Un autre membre en vue du conseil, Henri-Paul Rousseau, vice-président de CFP depuis sa démission controversée en mai 2008 de la présidence de la Caisse de dépôt et placement, a refusé de s'adresser aux journalistes.

La critique du projet fédéral de commission unique par le président de CFP, Jeffrey Orr, s'avère la plus sévère à ce jour de la part d'un haut dirigeant du secteur financier privé au Québec.

Elle survient deux jours après l'annonce par le ministre québécois des Finances, Raymond Bachand, d'une «coalition» d'affaires du Québec contre le projet fédéral. Et dont, curieusement, s'abstiennent des sociétés financières d'envergure telles que Desjardins ainsi que les banques Nationale et Laurentienne.

Entre temps, à Ottawa, le projet de commission unique piloté par le ministre fédéral des Finances, Jim Flaherty, avec l'appui direct du milieu financier de Toronto et de l'Ontario, approche d'un dépôt législatif.

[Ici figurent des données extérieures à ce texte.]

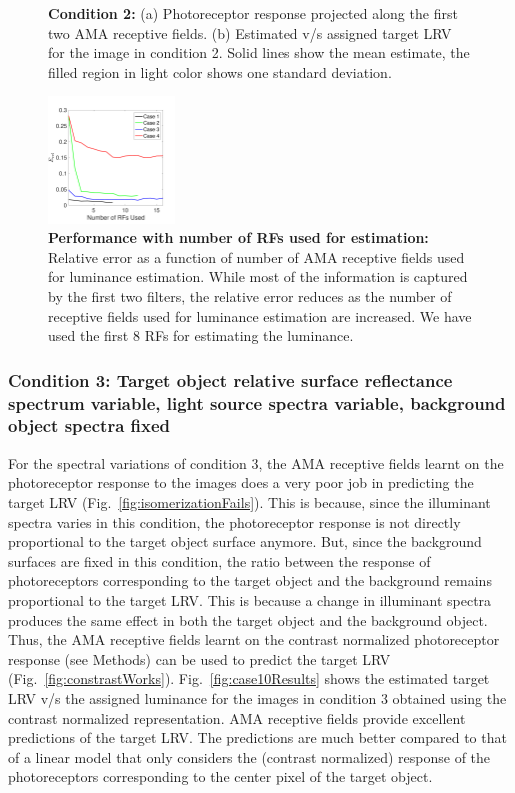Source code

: \documentclass{jov}
\begin{document}
\begin{figure}
\begin{subfigure}[b]{0.3 \textwidth}
        \label{fig:case2Estimates}
    \end{subfigure}
    \caption{{\bf Condition 2:} (a) Photoreceptor response projected along the first two AMA receptive fields. (b) Estimated v/s assigned target LRV for the image in condition 2. Solid lines show the mean estimate, the filled region in light color  shows one standard deviation.}
\label{fig:case2Results}
\end{figure}

\begin{figure}
\centering
\includegraphics[width=0.3\textwidth]{../Figures/Figure11/Figure11.pdf}
\caption{{\bf Performance with number of RFs used for estimation:} Relative error as a function of number of AMA receptive fields used for luminance estimation. While most of the information is captured by the first two filters, the relative error reduces as the number of receptive fields used for luminance estimation are increased. We have used the first 8 RFs for estimating the luminance.}
\label{fig:ErrorVsNFilters}
\end{figure}

\subsubsection{Condition 3: Target object relative surface reflectance spectrum variable, light source spectra variable, background object spectra fixed}
For the spectral variations of condition 3, the AMA receptive fields learnt on the photoreceptor response to the images does a very poor job in predicting the target LRV (Fig.~\ref{fig:isomerizationFails}). 
This is because, since the illuminant spectra varies in this condition, the photoreceptor response is not directly proportional to the target object surface anymore. 
But, since the background surfaces are fixed in this condition, the ratio between the response of  photoreceptors corresponding to the target object and the background remains proportional to the target LRV. 
This is because a change in illuminant spectra produces the same effect in both the target object and the background object. 
Thus, the AMA receptive fields learnt on the contrast normalized photoreceptor response (see Methods) can be used to predict the target LRV (Fig.~\ref{fig:constrastWorks}). 
Fig.~\ref{fig:case10Results} shows the estimated target LRV v/s the assigned luminance for the images in condition 3 obtained using the contrast normalized representation. 
AMA receptive fields provide excellent predictions of the target LRV. 
The predictions are much better compared to that of a linear model that only considers the (contrast normalized) response of the photoreceptors corresponding to the center pixel of the target object.
\end{document}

Ce dépôt officiel s'amène en dépit de l'opposition du Québec et de l'Alberta, qui ont d'ailleurs entrepris des contestations devant leur Cour d'appel respective.

Pour la haute direction de CFP, ce contexte conflictuel entre Ottawa et certaines provinces justifie une révision importante de l'approche fédérale.

Par ailleurs, lors de son discours devant les actionnaires de CFP, Jeffrey Orr a émis des réserves envers les réformes réglementaires envisagées au niveau international, après la grave crise bancaire et financière de 2008.

En particulier, le président de CFP appréhende que des normes plus sévères en matière de capitalisation et de comptabilité du secteur financier s'avèrent plus nuisibles qu'utiles à moyen terme.

Selon M. Orr, «le système financier canadien a bien fonctionné dans une conjoncture de bouleversements financiers extrêmes».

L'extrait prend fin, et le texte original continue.